ADR-0009: Priority dispatch

Context

Dispatch order was pure FIFO: the claim in internal/repos/postgres/jobs.go (ClaimBatch) picked the oldest dispatchable rows. FIFO is the right default, but it has no answer for "this job matters more" — a password-reset email should not sit behind ten thousand newsletter sends on the same topic. Splitting topics per urgency pushes queue topology into every producer and worker; what's wanted is: same topic, same workers, urgent jobs first.

Constraints:

The claim path is hot. Every connected worker's stream polls it every 500ms (dispatchInterval, internal/transport/grpc/dispatcher.go). Whatever implements priority must not turn the claim into a backlog-proportional scan.
Backward compatible. Existing producers submit without a priority and must behave exactly as before.
No second queue. One jobs table, one claim statement, one code path — the property the design leans on (disjoint FOR UPDATE SKIP LOCKED batches per worker) must survive intact.

Decision

Priority is a column, and ordering lives inside the claim.

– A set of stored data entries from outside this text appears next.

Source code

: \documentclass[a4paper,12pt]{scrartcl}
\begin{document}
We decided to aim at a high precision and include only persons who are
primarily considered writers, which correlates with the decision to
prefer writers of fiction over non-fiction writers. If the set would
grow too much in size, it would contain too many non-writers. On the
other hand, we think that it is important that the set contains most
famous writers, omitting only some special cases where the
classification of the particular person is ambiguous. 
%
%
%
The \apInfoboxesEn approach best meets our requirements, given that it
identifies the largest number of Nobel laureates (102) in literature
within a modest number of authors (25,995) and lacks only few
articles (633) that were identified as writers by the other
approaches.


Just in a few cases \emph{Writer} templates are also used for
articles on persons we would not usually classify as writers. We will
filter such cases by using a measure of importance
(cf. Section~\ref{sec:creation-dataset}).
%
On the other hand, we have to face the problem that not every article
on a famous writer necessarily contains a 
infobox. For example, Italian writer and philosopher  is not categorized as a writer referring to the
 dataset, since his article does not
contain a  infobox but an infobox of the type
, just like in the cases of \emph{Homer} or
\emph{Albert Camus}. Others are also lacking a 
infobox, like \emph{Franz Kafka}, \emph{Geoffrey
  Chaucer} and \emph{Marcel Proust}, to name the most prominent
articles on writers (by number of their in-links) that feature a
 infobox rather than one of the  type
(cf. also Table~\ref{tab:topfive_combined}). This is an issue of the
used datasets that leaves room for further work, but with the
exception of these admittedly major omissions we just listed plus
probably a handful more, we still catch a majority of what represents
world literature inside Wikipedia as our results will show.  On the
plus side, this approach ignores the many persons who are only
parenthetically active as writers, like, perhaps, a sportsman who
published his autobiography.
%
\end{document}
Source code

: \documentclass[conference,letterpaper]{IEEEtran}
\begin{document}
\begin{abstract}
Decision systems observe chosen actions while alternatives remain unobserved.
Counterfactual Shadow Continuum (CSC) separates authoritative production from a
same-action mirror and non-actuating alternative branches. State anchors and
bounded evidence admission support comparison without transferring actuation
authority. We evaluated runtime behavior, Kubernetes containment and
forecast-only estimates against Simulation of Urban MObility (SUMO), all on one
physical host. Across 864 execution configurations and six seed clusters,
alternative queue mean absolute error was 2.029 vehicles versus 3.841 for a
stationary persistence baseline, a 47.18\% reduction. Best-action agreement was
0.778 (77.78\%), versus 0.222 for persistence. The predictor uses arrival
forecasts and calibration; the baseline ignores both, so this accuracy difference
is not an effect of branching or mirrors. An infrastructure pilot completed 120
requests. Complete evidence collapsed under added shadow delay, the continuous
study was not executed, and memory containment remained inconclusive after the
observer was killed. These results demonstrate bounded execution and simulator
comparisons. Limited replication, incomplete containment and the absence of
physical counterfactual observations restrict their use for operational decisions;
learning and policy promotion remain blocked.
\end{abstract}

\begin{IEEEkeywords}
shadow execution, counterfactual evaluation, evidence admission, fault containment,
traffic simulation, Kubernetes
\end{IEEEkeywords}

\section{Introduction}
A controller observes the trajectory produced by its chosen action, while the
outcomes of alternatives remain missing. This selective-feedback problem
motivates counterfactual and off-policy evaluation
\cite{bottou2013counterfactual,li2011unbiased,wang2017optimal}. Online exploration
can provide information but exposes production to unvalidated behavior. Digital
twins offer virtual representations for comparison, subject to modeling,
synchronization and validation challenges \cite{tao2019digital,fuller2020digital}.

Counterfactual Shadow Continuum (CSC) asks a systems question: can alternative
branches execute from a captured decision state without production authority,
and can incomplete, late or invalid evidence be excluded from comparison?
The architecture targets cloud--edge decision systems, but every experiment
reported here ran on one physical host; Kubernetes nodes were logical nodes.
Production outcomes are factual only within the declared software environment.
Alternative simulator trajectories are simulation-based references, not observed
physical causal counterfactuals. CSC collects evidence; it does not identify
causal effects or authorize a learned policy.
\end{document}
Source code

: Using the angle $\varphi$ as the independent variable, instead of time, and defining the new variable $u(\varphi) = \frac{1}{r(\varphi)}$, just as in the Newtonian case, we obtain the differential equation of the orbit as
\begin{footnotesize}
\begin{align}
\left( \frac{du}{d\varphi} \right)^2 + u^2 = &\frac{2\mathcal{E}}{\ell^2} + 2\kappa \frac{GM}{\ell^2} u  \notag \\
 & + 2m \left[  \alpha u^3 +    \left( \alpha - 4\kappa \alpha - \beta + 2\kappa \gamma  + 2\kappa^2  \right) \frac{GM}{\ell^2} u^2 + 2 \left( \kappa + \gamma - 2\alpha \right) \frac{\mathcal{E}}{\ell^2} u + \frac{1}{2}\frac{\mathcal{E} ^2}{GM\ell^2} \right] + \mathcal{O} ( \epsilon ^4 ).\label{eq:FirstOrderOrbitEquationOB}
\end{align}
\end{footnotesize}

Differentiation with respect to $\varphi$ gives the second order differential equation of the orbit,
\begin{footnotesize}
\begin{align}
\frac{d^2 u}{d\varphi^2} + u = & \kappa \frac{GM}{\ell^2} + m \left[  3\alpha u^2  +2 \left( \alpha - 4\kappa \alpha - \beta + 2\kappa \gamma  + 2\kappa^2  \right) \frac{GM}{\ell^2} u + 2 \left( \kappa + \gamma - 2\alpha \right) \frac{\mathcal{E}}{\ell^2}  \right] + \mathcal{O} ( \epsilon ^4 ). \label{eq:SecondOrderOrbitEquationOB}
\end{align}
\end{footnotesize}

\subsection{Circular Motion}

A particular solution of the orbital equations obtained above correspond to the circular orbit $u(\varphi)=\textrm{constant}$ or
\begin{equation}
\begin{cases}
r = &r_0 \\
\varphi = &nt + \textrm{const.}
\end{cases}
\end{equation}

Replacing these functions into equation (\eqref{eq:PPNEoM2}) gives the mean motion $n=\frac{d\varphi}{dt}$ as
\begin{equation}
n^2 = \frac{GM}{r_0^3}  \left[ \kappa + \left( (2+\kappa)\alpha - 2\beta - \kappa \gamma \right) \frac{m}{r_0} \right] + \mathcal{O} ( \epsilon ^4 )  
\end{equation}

Schema: priority int NOT NULL DEFAULT 0 on jobs (db/migrations/0001_CreateJobs.go). Higher dispatches first; negative values de-prioritize. The default makes the feature invisible to anyone not using it — every pre-existing submit is priority 0, and among equal priorities order is FIFO, so unprioritized behavior is exactly the old behavior.
Ordering inside the claim: the ClaimBatch subselect orders ORDER BY priority DESC, submitted_at ASC before LIMIT @limit FOR UPDATE SKIP LOCKED (internal/repos/postgres/jobs.go). Ties within a priority stay FIFO by submitted_at. Because the ordering sits inside the single UPDATE that locks and leases the rows, priority holds under concurrency for free: workers still receive disjoint batches, just cut from the top of the priority order instead of the front of the arrival order.
Index-backed, O(batch): idx_jobs_claim is a partial index on (topic, priority DESC, submitted_at ASC) WHERE status IN ('PENDING','RETRYING') (db/migrations/0001_CreateJobs.go). The index key order is the claim's sort order over exactly the claim's candidate rows, so the top-k rows come straight off the index and the scan stops — a claim costs O(batch size) regardless of backlog depth. Priority added no sort to the hot path; it changed the index definition.
SDK surface: a variadic option, not a signature change. pulse.Enqueue(ctx, p, "send-email", args, pulse.WithPriority(10)) — WithPriority is a SubmitOption that sets the field on the wire request (job.go at the repo root). Call sites that don't care don't change.
Semantics: strict priority. A priority-10 job always beats a priority-0 job. There is no fairness mechanism: a sustained stream of high-priority work starves lower priorities indefinitely. Accepted and documented (see Consequences); aging is deferred until starvation is observed rather than imagined.
Retries keep their priority. A failed job keeps its priority column value; Fail only moves next_run_at forward by the attempts² backoff. A retried high-priority job therefore re-enters the queue at its original priority, gated by the claim's next_run_at <= now() predicate — backoff delays it, but once due it still outranks lower-priority work. Priority and backoff compose without touching each other.

Alternatives considered

Per-priority topics (`email.high`, `email.low`)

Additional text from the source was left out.